Here, though the two groups part ways. Formalists believe a complete understanding of a literary work is possible, and understanding in which even the ambiguities will fulfill a definite, meaningful function. Poststructuralists celebrate the apparently limitless possibilities for the production of meaning that develop when the language of the critic enters that language of the text. Such a view is in direct opposition to the formalist view that a work of literary art has organic unity(therefore, structuralist would say, a “center”), if only we could find it.
Poststructuralists break with formalist, too, over an issue they have debated with structuralists. The issue involves metaphor and metonymy, two terms for different kinds of rhetorical tropes, or figures of speech. Metonymy refers to a figure that is chosen to stand for something that it is commonly associated witch, or with which it happens to be contiguous or juxtaposed. When said to a waitress, “I will eat the cold food you are serving today”. We refer to the food we want as a plate simply because plates are what foot happens to be served on and because everyone understands that by ”plate” we mean food. A metaphor, on the other hand, is a figure of speech that involves a special, intrinsic, nonarbitrary relationship with what it represents. When you say you are blue, if you believe that there is an intrinsic, timeless likeness between that color and melancholy feeling- a likeness that just doesn't exist between sadness and yellow- then you are using the word blue metaphorically.

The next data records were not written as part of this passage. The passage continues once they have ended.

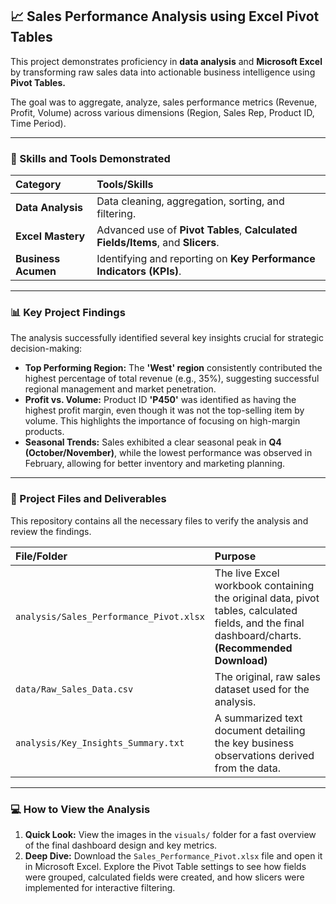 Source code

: ## 📈 Sales Performance Analysis using Excel Pivot Tables

This project demonstrates proficiency in **data analysis** and **Microsoft Excel** by transforming raw sales data into actionable business intelligence using **Pivot Tables.**

The goal was to aggregate, analyze, sales performance metrics (Revenue, Profit, Volume) across various dimensions (Region, Sales Rep, Product ID, Time Period).

---

### 🌟 Skills and Tools Demonstrated

| Category | Tools/Skills |
| :--- | :--- |
| **Data Analysis** | Data cleaning, aggregation, sorting, and filtering. |
| **Excel Mastery** | Advanced use of **Pivot Tables**, **Calculated Fields/Items**, and **Slicers**. |
| **Business Acumen**| Identifying and reporting on **Key Performance Indicators (KPIs)**. |

---

### 📊 Key Project Findings

The analysis successfully identified several key insights crucial for strategic decision-making:

* **Top Performing Region:** The **'West' region** consistently contributed the highest percentage of total revenue (e.g., 35%), suggesting successful regional management and market penetration.
* **Profit vs. Volume:** Product ID **'P450'** was identified as having the highest profit margin, even though it was not the top-selling item by volume. This highlights the importance of focusing on high-margin products.
* **Seasonal Trends:** Sales exhibited a clear seasonal peak in **Q4 (October/November)**, while the lowest performance was observed in February, allowing for better inventory and marketing planning.

---

### 📂 Project Files and Deliverables

This repository contains all the necessary files to verify the analysis and review the findings.

| File/Folder | Purpose |
| :--- | :--- |
| `analysis/Sales_Performance_Pivot.xlsx` | The live Excel workbook containing the original data, pivot tables, calculated fields, and the final dashboard/charts. **(Recommended Download)** |
| `data/Raw_Sales_Data.csv` | The original, raw sales dataset used for the analysis. |
| `analysis/Key_Insights_Summary.txt` | A summarized text document detailing the key business observations derived from the data. |

---

### 💻 How to View the Analysis

1.  **Quick Look:** View the images in the `visuals/` folder for a fast overview of the final dashboard design and key metrics.
2.  **Deep Dive:** Download the `Sales_Performance_Pivot.xlsx` file and open it in Microsoft Excel. Explore the Pivot Table settings to see how fields were grouped, calculated fields were created, and how slicers were implemented for interactive filtering.

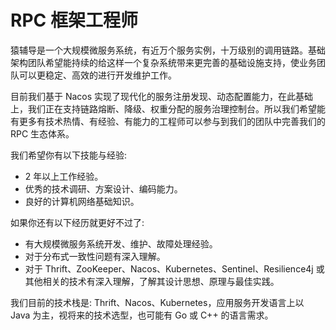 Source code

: # RPC 框架工程师

猿辅导是一个大规模微服务系统，有近万个服务实例，十万级别的调用链路。基础架构团队希望能持续的给这样一个复杂系统带来更完善的基础设施支持，使业务团队可以更稳定、高效的进行开发维护工作。

目前我们基于 Nacos 实现了现代化的服务注册发现、动态配置能力，在此基础上，我们正在支持链路熔断、降级、权重分配的服务治理控制台。所以我们希望能有更多有技术热情、有经验、有能力的工程师可以参与到我们的团队中完善我们的 RPC 生态体系。

我们希望你有以下技能与经验:

* 2 年以上工作经验。
* 优秀的技术调研、方案设计、编码能力。
* 良好的计算机网络基础知识。

如果你还有以下经历就更好不过了:
* 有大规模微服务系统开发、维护、故障处理经验。
* 对于分布式一致性问题有深入理解。
* 对于 Thrift、ZooKeeper、Nacos、Kubernetes、Sentinel、Resilience4j 或其他相关的技术有深入理解，了解其设计思想、原理与最佳实践。

我们目前的技术栈是: Thrift、Nacos、Kubernetes，应用服务开发语言上以 Java 为主，视将来的技术选型，也可能有 Go 或 C++ 的语言需求。
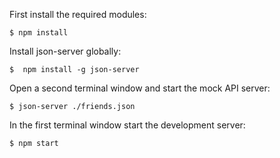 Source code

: First install the required modules:

    $ npm install

Install json-server globally:

    $  npm install -g json-server

Open a second terminal window and start the mock API server:

    $ json-server ./friends.json

In the first terminal window start the development server:

    $ npm start
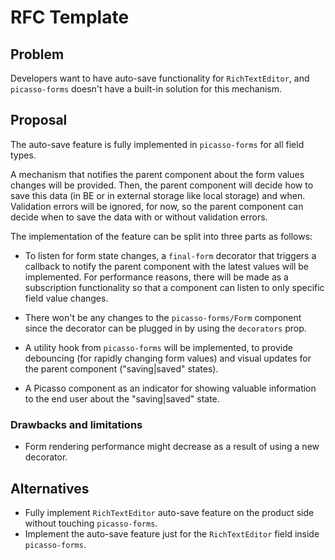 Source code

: # RFC Template

## Problem

Developers want to have auto-save functionality for `RichTextEditor`, and `picasso-forms` doesn't have a built-in solution for this mechanism.

## Proposal

The auto-save feature is fully implemented in `picasso-forms` for all field types.

A mechanism that notifies the parent component about the form values changes will be provided. Then, the parent component will decide how to save this data (in BE or in external storage like local storage) and when. Validation errors will be ignored, for now, so the parent component can decide when to save the data with or without validation errors.

The implementation of the feature can be split into three parts as follows:

- To listen for form state changes, a `final-form` decorator that triggers a callback to notify the parent component with the latest values will be implemented.
  For performance reasons, there will be made as a subscription functionality so that a component can listen to only specific field value changes.

- There won't be any changes to the `picasso-forms/Form` component since the decorator can be plugged in by using the `decorators` prop.

- A utility hook from `picasso-forms` will be implemented, to provide debouncing (for rapidly changing form values) and visual updates for the parent component ("saving|saved" states).

- A Picasso component as an indicator for showing valuable information to the end user about the "saving|saved" state.

### Drawbacks and limitations

- Form rendering performance might decrease as a result of using a new decorator.

## Alternatives

- Fully implement `RichTextEditor` auto-save feature on the product side without touching `picasso-forms`.
- Implement the auto-save feature just for the `RichTextEditor` field inside `picasso-forms`.
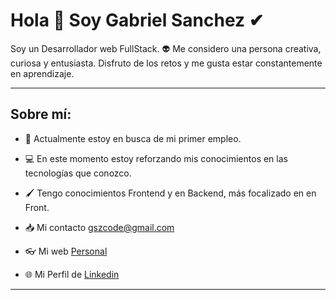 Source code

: # Hola 👋 Soy Gabriel Sanchez ✔

Soy un Desarrollador web FullStack. 👽 Me considero una persona creativa, curiosa y entusiasta. Disfruto de los retos y me gusta estar constantemente en aprendizaje.

---

## Sobre mí:

- 📣 Actualmente estoy en busca de mi primer empleo.

- 💻 En este momento estoy reforzando mis conocimientos en las tecnologías que conozco.

- 🖌 Tengo conocimientos Frontend y en Backend, más focalizado en en Front. 

- 📥 Mi contacto gszcode@gmail.com

- 👓 Mi web [Personal](https://gszcode.github.io/portafolio "Portafolio")

- 🌐 Mi Perfil de [Linkedin](https://www.linkedin.com/in/gabriel-sanchez-0591a723a/ "Gabriel Sanchez - Linkedin")

---
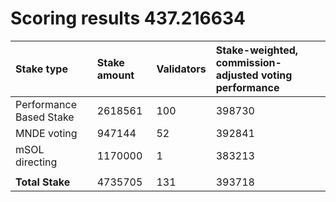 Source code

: # Scoring results 437.216634

| Stake type              | Stake amount | Validators | Stake-weighted, commission-adjusted voting performance |
|:------------------------|:-------------|:-----------|:-------------------------------------------------------|
| Performance Based Stake | 2618561      | 100        | 398730                                                 |
| MNDE voting             | 947144       | 52         | 392841                                                 |
| mSOL directing          | 1170000      | 1          | 383213                                                 |
|                         |              |            |                                                        |
| **Total Stake**         | 4735705      | 131        | 393718                                                 |
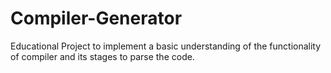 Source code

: # Compiler-Generator
Educational Project to implement a basic understanding of the functionality of compiler and its stages to parse the code.  
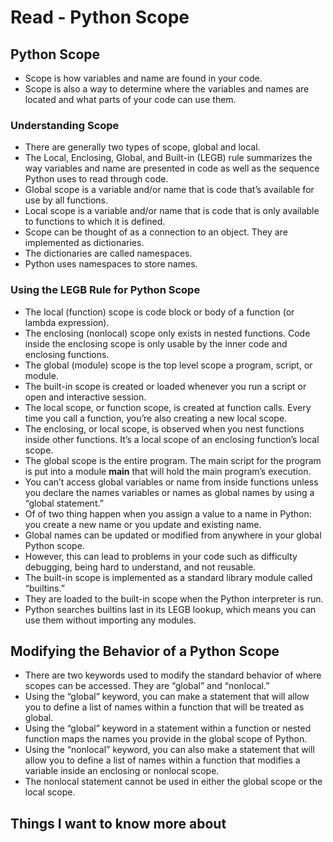 # Read - Python Scope

## Python Scope

- Scope is how variables and name are found in your code.  
- Scope is also a way to determine where the variables and names are located and what parts of your code can use them.  

### Understanding Scope

- There are generally two types of scope, global and local.  
- The Local, Enclosing, Global, and Built-in (LEGB) rule summarizes the way variables and name are presented in code as well as the sequence Python uses to read through code.  
- Global scope is a variable and/or name that is code that’s available for use by all functions.  
- Local scope is a variable and/or name that is code that is only available to functions to which it is defined.  
- Scope can be thought of as a connection to an object. They are implemented as dictionaries.  
- The dictionaries are called namespaces.  
- Python uses namespaces to store names.  

### Using the LEGB Rule for Python Scope

- The local (function) scope is code block or body of a function (or lambda expression).  
- The enclosing (nonlocal) scope only exists in nested functions. Code inside the enclosing scope is only usable by the inner code and enclosing functions.  
- The global (module) scope is the top level scope a program, script, or module.  
- The built-in scope is created or loaded whenever you run a script or open and interactive session.  
- The local scope, or function scope, is created at function calls. Every time you call a function, you’re also creating a new local scope.  
- The enclosing, or local scope, is observed when you nest functions inside other functions. It’s a local scope of an enclosing function’s local scope.  
- The global scope is the entire program. The main script for the program is put into a module __main__ that will hold the main program’s execution.  
- You can’t access global variables or name from inside functions unless you declare the names variables or names as global names by using a “global statement.”  
- Of of two thing happen when you assign a value to a name in Python: you create a new name or you update and existing name.  
- Global names can be updated or modified from anywhere in your global Python scope.  
- However, this can lead to problems in your code such as difficulty debugging, being hard to understand, and not reusable.  
- The built-in scope is implemented as a standard library module called “builtins.”  
- They are loaded to the built-in scope when the Python interpreter is run.  
- Python searches builtins last in its LEGB lookup, which means you can use them without importing any modules.  

## Modifying the Behavior of a Python Scope

- There are two keywords used to modify the standard behavior of where scopes can be accessed. They are “global” and “nonlocal.”  
- Using the “global” keyword, you can make a statement that will allow you to define a list of names within a function that will be treated as global.  
- Using the “global” keyword in a statement within a function or nested function maps the names you provide in the global scope of Python.  
- Using the “nonlocal” keyword, you can also make a statement that will allow you to define a list of names within a function that modifies a variable inside an enclosing or nonlocal scope.  
- The nonlocal statement cannot be used in either the global scope or the local scope.  

## Things I want to know more about
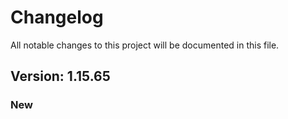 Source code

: # Changelog

All notable changes to this project will be documented in this file.

## Version: 1.15.65

### New



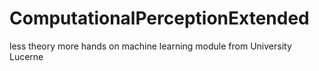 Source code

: # ComputationalPerceptionExtended
less theory more hands on machine learning module from University Lucerne
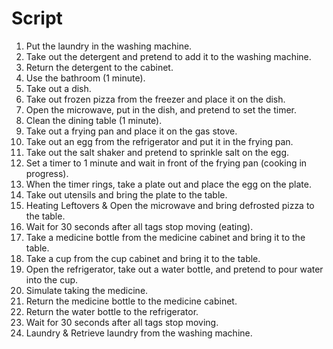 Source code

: # Script

1. Put the laundry in the washing machine.
2. Take out the detergent and pretend to add it to the washing machine.
3. Return the detergent to the cabinet.
4. Use the bathroom (1 minute).
5. Take out a dish.
6. Take out frozen pizza from the freezer and place it on the dish.
7. Open the microwave, put in the dish, and pretend to set the timer.
8. Clean the dining table (1 minute).
9. Take out a frying pan and place it on the gas stove.
10. Take out an egg from the refrigerator and put it in the frying pan.
11. Take out the salt shaker and pretend to sprinkle salt on the egg.
12. Set a timer to 1 minute and wait in front of the frying pan (cooking in progress).
13. When the timer rings, take a plate out and place the egg on the plate.
14. Take out utensils and bring the plate to the table.
15. Heating Leftovers & Open the microwave and bring defrosted pizza to the table.
16. Wait for 30 seconds after all tags stop moving (eating).
17. Take a medicine bottle from the medicine cabinet and bring it to the table.
18. Take a cup from the cup cabinet and bring it to the table.
19. Open the refrigerator, take out a water bottle, and pretend to pour water into the cup.
20. Simulate taking the medicine.
21. Return the medicine bottle to the medicine cabinet.
22. Return the water bottle to the refrigerator.
23. Wait for 30 seconds after all tags stop moving.
24. Laundry & Retrieve laundry from the washing machine.
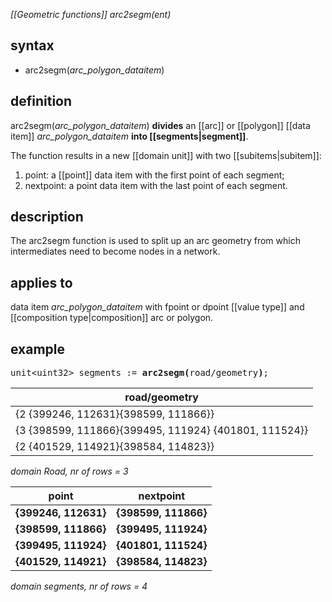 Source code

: *[[Geometric functions]] arc2segm(ent)*

## syntax

- arc2segm(*arc_polygon_dataitem*)

## definition

arc2segm(*arc_polygon_dataitem*) **divides** an [[arc]] or [[polygon]] [[data item]] *arc_polygon_dataitem* **into [[segments|segment]]**.

The function results in a new [[domain unit]] with two [[subitems|subitem]]:

1. point: a [[point]] data item with the first point of each segment;
2. nextpoint: a point data item with the last point of each segment.

## description

The arc2segm function is used to split up an arc geometry from which intermediates need to become nodes in a network.

## applies to

data item *arc_polygon_dataitem* with fpoint or dpoint [[value type]] and [[composition type|composition]] arc or polygon.

## example

<pre>
unit&lt;uint32&gt; segments := <B>arc2segm(</B>road/geometry<B>)</B>;
</pre>

| road/geometry                                         |
|-------------------------------------------------------|
| {2 {399246, 112631}{398599, 111866}}                  |
| {3 {398599, 111866}{399495, 111924} {401801, 111524}} |
| {2 {401529, 114921}{398584, 114823}}                  |

*domain Road, nr of rows = 3*

| **point**            | **nextpoint**        |
|----------------------|----------------------|
| **{399246, 112631}** | **{398599, 111866}** |
| **{398599, 111866}** | **{399495, 111924}** |
| **{399495, 111924}** | **{401801, 111524}** |
| **{401529, 114921}** | **{398584, 114823}** |

*domain segments, nr of rows = 4* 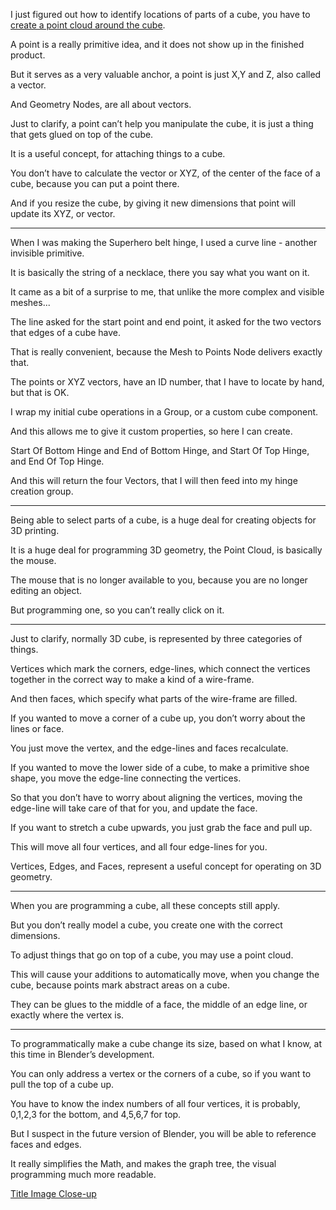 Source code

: I just figured out how to identify locations of parts of a cube,
you have to [create a point cloud around the cube][1].

A point is a really primitive idea,
and it does not show up in the finished product.

But it serves as a very valuable anchor,
a point is just X,Y and Z, also called a vector.

And Geometry Nodes,
are all about vectors.

Just to clarify, a point can’t help you manipulate the cube,
it is just a thing that gets glued on top of the cube.

It is a useful concept,
for attaching things to a cube.

You don’t have to calculate the vector or XYZ,
of the center of the face of a cube, because you can put a point there.

And if you resize the cube,
by giving it new dimensions that point will update its XYZ, or vector.

---

When I was making the Superhero belt hinge,
I used a curve line - another invisible primitive.

It is basically the string of a necklace,
there you say what you want on it.

It came as a bit of a surprise to me,
that unlike the more complex and visible meshes...

The line asked for the start point and end point,
it asked for the two vectors that edges of a cube have.

That is really convenient,
because the Mesh to Points Node delivers exactly that.

The points or XYZ vectors, have an ID number,
that I have to locate by hand, but that is OK.

I wrap my initial cube operations in a Group,
or a custom cube component.

And this allows me to give it custom properties,
so here I can create.

Start Of Bottom Hinge and End of Bottom Hinge,
and Start Of Top Hinge, and End Of Top Hinge.

And this will return the four Vectors,
that I will then feed into my hinge creation group.

---

Being able to select parts of a cube,
is a huge deal for creating objects for 3D printing.

It is a huge deal for programming 3D geometry,
the Point Cloud, is basically the mouse.

The mouse that is no longer available to you,
because you are no longer editing an object.

But programming one,
so you can’t really click on it.

---

Just to clarify, normally 3D cube,
is represented by three categories of things.

Vertices which mark the corners,
edge-lines, which connect the vertices together in the correct way to make a kind of a wire-frame.

And then faces,
which specify what parts of the wire-frame are filled.

If you wanted to move a corner of a cube up,
you don’t worry about the lines or face.

You just move the vertex,
and the edge-lines and faces recalculate.

If you wanted to move the lower side of a cube,
to make a primitive shoe shape, you move the edge-line connecting the vertices.

So that you don’t have to worry about aligning the vertices,
moving the edge-line will take care of that for you, and update the face.

If you want to stretch a cube upwards,
you just grab the face and pull up.

This will move all four vertices,
and all four edge-lines for you.

Vertices, Edges, and Faces,
represent a useful concept for operating on 3D geometry.

---

When you are programming a cube,
all these concepts still apply.

But you don’t really model a cube,
you create one with the correct dimensions.

To adjust things that go on top of a cube,
you may use a point cloud.

This will cause your additions to automatically move,
when you change the cube, because points mark abstract areas on a cube.

They can be glues to the middle of a face,
the middle of an edge line, or exactly where the vertex is.

---

To programmatically make a cube change its size,
based on what I know, at this time in Blender’s development.

You can only address a vertex or the corners of a cube,
so if you want to pull the top of a cube up.

You have to know the index numbers of all four vertices,
it is probably, 0,1,2,3 for the bottom, and 4,5,6,7 for top.

But I suspect in the future version of Blender,
you will be able to reference faces and edges.

It really simplifies the Math,
and makes the graph tree, the visual programming much more readable.

[Title Image Close-up][2]

[1]: https://docs.blender.org/manual/en/latest/modeling/geometry_nodes/mesh/mesh_to_points.html
[2]: /image/poetry-0818-illustration.jpg
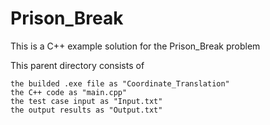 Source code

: # Prison_Break
This is a C++ example solution for the Prison_Break problem

This parent directory consists of

    the builded .exe file as "Coordinate_Translation"
    the C++ code as "main.cpp"
    the test case input as "Input.txt"
    the output results as "Output.txt"

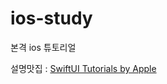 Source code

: # ios-study
본격 ios 튜토리얼

설명맛집 : [SwiftUI Tutorials by Apple](https://developer.apple.com/tutorials/swiftui)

Although both formalists and structuralists make much of the difference between metaphor and metonymy, Derrida, Miller and Paul de Man have contended with the distinction deconstructively. They have questioned not only the distinction but also, and perhaps especially, the privilege we grant to metaphor, which we tend to view as the positive and superior figure of speech. De Man, in Allegories of Reading , analyzes a passage from Proust's Swann's Way, arguing that it is about the nondistinction between metaphor and metonymy -and that it makes it's claim metonymically. In Fiction and Repetition: Seven English Novels (1982), Miller connects the belief in metaphorical correspondences with other metaphysical beliefs, such as those in origins , ending, transcendence, and underlying truths. Isn't it likely, deconstructors keep implicitly asking, that every metaphor was once a metonym, but that we have simply forgotten what arbitrary juxtaposition or contiguity gave rise to the association that now seems mysteriously special?
The hypothesis that what we call metaphors are really old metonyms may perhaps be made clearer by the following example. We used the word “Watergate” as a metonym to refer to a political scandal that began in the Watergate building complex. Recently, we have used part of the building's name (gate) to refer to a political scandals(Irangate). However, already there are people who use and “understand” these terms who are unaware that Watergate is the name of a building. In the future, isn't it possible that gate, which began as part of a simple metonym, will seem like perfect metaphor for scandal- a word that suggests corruption and wrongdoing with a strange and inexplicable rightness?